Problem – Each line of the listing where the string "game" appears is to be identified and copied.

The data –
#####
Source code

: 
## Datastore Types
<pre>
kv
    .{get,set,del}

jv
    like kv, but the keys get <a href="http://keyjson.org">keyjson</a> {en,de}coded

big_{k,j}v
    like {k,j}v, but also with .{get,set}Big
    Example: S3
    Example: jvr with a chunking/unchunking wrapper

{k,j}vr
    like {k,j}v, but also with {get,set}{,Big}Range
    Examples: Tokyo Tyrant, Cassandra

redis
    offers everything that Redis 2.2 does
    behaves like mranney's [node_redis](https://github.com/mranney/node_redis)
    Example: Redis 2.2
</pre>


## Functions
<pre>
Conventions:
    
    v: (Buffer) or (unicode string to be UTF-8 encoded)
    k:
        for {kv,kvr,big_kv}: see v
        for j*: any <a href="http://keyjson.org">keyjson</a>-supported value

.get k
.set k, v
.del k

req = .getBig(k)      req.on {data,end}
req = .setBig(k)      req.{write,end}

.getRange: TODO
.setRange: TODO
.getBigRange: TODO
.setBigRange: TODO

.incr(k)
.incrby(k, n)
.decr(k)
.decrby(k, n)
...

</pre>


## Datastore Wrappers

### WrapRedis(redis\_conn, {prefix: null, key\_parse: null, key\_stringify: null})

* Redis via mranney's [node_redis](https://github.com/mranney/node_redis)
#####
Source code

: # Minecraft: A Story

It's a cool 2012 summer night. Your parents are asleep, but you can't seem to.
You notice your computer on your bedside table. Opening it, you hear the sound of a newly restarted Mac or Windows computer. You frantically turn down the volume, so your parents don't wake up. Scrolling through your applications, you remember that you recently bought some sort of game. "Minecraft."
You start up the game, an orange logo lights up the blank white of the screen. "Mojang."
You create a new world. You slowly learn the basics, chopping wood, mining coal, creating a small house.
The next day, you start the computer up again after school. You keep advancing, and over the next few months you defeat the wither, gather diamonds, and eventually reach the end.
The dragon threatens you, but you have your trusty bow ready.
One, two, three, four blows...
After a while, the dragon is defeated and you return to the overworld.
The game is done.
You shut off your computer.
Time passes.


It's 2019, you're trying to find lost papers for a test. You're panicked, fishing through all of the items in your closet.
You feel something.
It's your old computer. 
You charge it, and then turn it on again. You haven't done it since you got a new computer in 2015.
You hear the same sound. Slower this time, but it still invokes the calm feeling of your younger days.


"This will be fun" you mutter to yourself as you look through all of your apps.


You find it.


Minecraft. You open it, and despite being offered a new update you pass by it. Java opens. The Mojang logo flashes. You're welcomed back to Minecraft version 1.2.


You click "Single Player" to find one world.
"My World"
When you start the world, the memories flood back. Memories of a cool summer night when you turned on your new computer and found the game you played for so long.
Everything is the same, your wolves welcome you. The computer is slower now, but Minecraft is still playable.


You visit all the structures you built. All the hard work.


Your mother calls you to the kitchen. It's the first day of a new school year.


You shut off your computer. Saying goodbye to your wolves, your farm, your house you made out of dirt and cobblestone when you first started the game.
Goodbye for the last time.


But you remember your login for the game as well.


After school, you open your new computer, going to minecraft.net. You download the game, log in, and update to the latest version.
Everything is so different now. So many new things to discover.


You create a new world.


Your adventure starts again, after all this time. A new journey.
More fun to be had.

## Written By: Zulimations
#####
Output for this task –
You notice your computer on your bedside table. Opening it, you hear the sound of a newly restarted Mac or Windows computer. You frantically turn down the volume, so your parents don't wake up. Scrolling through your applications, you remember that you recently bought some sort of game. "Minecraft."
You start up the game, an orange logo lights up the blank white of the screen. "Mojang."
The game is done.
When you start the world, the memories flood back. Memories of a cool summer night when you turned on your new computer and found the game you played for so long.
You shut off your computer. Saying goodbye to your wolves, your farm, your house you made out of dirt and cobblestone when you first started the game.
But you remember your login for the game as well.
After school, you open your new computer, going to minecraft.net. You download the game, log in, and update to the latest version.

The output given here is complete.